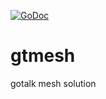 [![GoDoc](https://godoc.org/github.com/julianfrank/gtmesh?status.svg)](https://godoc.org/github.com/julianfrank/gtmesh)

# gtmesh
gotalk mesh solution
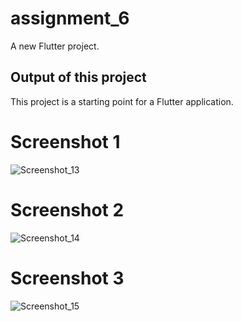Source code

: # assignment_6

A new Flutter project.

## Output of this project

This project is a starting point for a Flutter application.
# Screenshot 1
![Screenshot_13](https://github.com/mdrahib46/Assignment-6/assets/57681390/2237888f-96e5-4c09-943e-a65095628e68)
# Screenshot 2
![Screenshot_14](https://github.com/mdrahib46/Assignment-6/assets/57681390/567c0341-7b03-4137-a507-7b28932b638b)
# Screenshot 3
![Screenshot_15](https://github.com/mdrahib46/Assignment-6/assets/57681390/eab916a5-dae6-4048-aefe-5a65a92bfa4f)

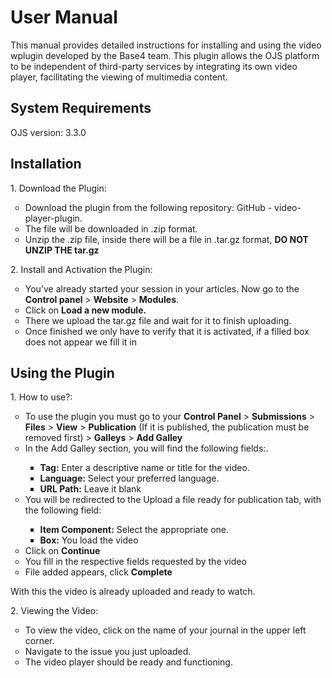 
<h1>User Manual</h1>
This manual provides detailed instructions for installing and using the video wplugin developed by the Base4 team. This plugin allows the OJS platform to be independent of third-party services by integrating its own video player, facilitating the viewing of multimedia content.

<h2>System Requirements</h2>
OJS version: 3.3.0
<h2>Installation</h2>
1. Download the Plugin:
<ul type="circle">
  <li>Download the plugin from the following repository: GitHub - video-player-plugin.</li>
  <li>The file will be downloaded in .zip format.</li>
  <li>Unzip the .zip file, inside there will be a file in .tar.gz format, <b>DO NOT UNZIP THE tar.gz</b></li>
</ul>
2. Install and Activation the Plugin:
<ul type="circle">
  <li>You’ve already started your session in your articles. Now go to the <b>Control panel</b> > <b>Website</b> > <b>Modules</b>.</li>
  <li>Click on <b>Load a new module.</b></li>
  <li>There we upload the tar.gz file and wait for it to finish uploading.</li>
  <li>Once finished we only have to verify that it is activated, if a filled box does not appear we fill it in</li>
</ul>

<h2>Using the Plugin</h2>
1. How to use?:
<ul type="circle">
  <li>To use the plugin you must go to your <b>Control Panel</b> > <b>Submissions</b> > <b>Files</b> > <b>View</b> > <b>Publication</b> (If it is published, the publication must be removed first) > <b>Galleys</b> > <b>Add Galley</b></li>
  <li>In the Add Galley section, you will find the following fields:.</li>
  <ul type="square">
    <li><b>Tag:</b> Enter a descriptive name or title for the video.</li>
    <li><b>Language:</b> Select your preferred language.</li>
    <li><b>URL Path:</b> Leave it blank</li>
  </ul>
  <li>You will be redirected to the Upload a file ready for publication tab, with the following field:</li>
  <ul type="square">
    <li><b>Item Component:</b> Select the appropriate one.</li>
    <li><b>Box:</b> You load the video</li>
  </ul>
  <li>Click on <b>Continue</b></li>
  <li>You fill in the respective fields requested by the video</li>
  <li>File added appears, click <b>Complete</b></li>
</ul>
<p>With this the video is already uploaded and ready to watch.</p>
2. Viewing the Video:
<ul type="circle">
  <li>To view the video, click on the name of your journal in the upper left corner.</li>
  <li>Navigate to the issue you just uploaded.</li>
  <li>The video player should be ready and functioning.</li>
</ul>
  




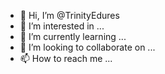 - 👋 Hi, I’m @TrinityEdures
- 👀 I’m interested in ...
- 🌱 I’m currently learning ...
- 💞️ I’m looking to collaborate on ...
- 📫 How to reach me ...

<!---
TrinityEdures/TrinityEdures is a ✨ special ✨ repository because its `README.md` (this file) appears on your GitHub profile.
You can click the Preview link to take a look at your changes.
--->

+---+

__Work request__:
Check each line of the records for "publication" and copy the ones that contain it.

__Result for this task__:
  <li>To use the plugin you must go to your <b>Control Panel</b> > <b>Submissions</b> > <b>Files</b> > <b>View</b> > <b>Publication</b> (If it is published, the publication must be removed first) > <b>Galleys</b> > <b>Add Galley</b></li>
  <li>You will be redirected to the Upload a file ready for publication tab, with the following field:</li>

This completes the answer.